When C.S. Lewis died 50 years ago today, hardly anyone noticed. Another death that same day, in Dallas, claimed most of the headlines for days afterward, and it was some time before even the British writer's most ardent admirers heard the news.
In a cover story in this month's issue, Christianity Today remembers Lewis's life and legacy. The article hit home with me even before I had begun to read it. A Lewis quotation in large type is spread across two pages: "All our truth, or all but a few fragments, is won by metaphor."
Lewis himself was a master of metaphor. His books remain popular, and understandable, today in large measure because of the strength of his metaphors. He put this one in one of his letters: "The pleasure of pride is like the pleasure of scratching. If there is an itch one does want to scratch; but is is much nicer to have neither the itch nor the scratch." That is typical Lewis.
Just as he used metaphors to express complex ideas in understandable ways, so people in all walks of life use them to make things simpler. Preachers put stories in their sermons. Scientists talk about the Milky Way, the Big Bang, black holes, string theory and wormholes. In the world of history and politics, we have such metaphors as the Dark Ages, the Iron Curtain, New Deal and New Frontier. In economics there is talk about price bubbles, hiring freezes, fiscal cliffs, skyrocketing stocks, mountains of debt and overheated economies. Most truth, it seems, really is won by metaphor.

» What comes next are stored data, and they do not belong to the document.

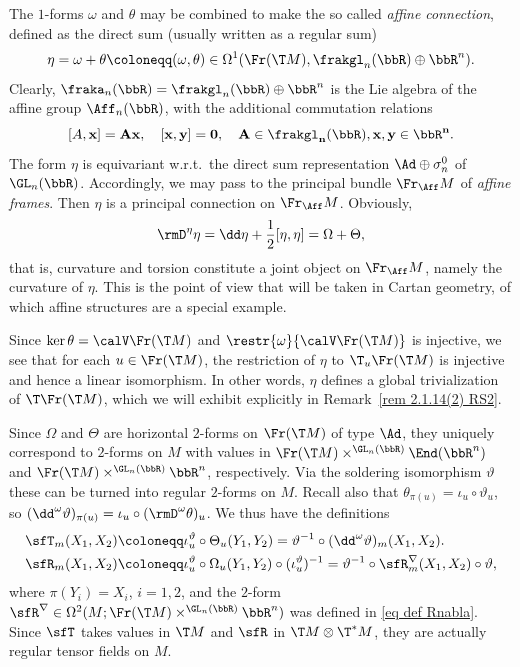 \begin{rem}\label{rem 2.1.14(1) RS2}
    The $1$-forms $\omega$ and $\theta$  may be combined to make the so called \emph{affine connection}, defined as the direct sum (usually written as a regular sum)
    \[\eta=\omega+\theta\coloneqq (\omega,\theta)\in \Omega^1(\Fr(\T M),\frakgl_n(\bbR)\oplus\bbR^n).\]
    Clearly, $\fraka_n(\bbR)=\frakgl_n(\bbR)\oplus \bbR^n$ is the Lie algebra of the affine group $\Aff_n(\bbR)$, with the additional commutation relations
    \[[A,\bf{x}]=A\bf{x},\quad [\bf{x},\bf{y}]=0,\quad A\in\frakgl_n(\bbR),\bf{x},\bf{y}\in\bbR^n.\]
    The form $\eta$ is equivariant w.r.t.\ the direct sum representation $\Ad\oplus \sigma_n^0$ of $\GL_n(\bbR)$. Accordingly, we may pass to the principal bundle $\Fr_{\Aff} M$ of \emph{affine frames}. Then $\eta$ is a principal connection on $\Fr_{\Aff}M$. Obviously,
    \[\rmD^\eta\eta=\dd \eta+\frac12[\eta,\eta]=\Omega+\Theta,\]
    that is, curvature and torsion constitute a joint object on $\Fr_{\Aff} M$, namely the curvature of $\eta$. This is the point of view that will be taken in Cartan geometry, of which affine structures are a special example.

    Since $\ker\theta=\calV \Fr(\T M)$ and $\restr{\omega}{\calV \Fr(\T M)}$ is injective, we see that for each $u\in\Fr(\T M)$, the restriction of $\eta$ to $\T_u \Fr(\T M)$ is injective and hence a linear isomorphism. In other words, $\eta$ defines a global trivialization of $\T\Fr(\T M)$, which we will exhibit explicitly in Remark~\ref{rem 2.1.14(2) RS2}.
\end{rem}

Since $\Omega$ and $\Theta$ are horizontal $2$-forms on $\Fr(\T M)$ of type $\Ad$, they uniquely correspond to $2$-forms on $M$ with values in $\Fr(\T M)\times^{\GL_n(\bbR)}\End(\bbR^n)$ and $\Fr(\T M)\times^{\GL_n(\bbR)}\bbR^n$, respectively. Via the soldering isomorphism $\vartheta$ these can be turned into regular $2$-forms on $M$. Recall also that $\theta_{\pi(u)}=\iota_u\circ \vartheta_u$, so $(\dd^\omega \vartheta)_{\pi(u)}=\iota_u\circ (\rmD^\omega\theta)_u$. We thus have the definitions
\begin{align}
    \sfT_m(X_1,X_2)\coloneqq &\iota_u^\vartheta\circ \Theta_u(Y_1,Y_2)=\vartheta^{-1}\circ (\dd^\omega \vartheta)_m(X_1,X_2).\\
    \sfR_m(X_1,X_2)\coloneqq & \iota_u^\vartheta\circ \Omega_u(Y_1,Y_2)\circ (\iota_u^\vartheta)^{-1}=\vartheta^{-1}\circ \sfR^\nabla_m(X_1,X_2)\circ \vartheta,
\end{align}
where $\pi(Y_i)=X_i$, $i=1,2$, and the $2$-form $\sfR^\nabla\in\Omega^2(M;\Fr(\T M)\times^{\GL_n(\bbR)}\bbR^n)$ was defined in \eqref{eq def Rnabla}. Since $\sfT$ takes values in $\T M$ and $\sfR$ in $\T M\otimes \T^\ast M$, they are actually regular tensor fields on $M$.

I happened to be in the midst of a book called I Never Metaphor I Didn't Like by Mardy Grothe when I was asked to speak at a graveside memorial service for my father-in-law last month. Bob had made it clear he did not want a funeral or any formal marking of his passing. So instead of a minister, I was asked to speak. What would I say that would be meaningful to those who knew him? I finally decided to just say it with metaphors. I read a few metaphors from Grothe's book that seemed to apply to Bob, then added my own comments and invited comments from those gathered at the northwestern Ohio cemetery. Somehow it worked.
One of the metaphors I read was from actor Danny Kaye: "Life is a great big canvas, and you should throw all the paint on it you can." Bob Savage certainly threw a lot of paint on his canvas, as did C.S. Lewis.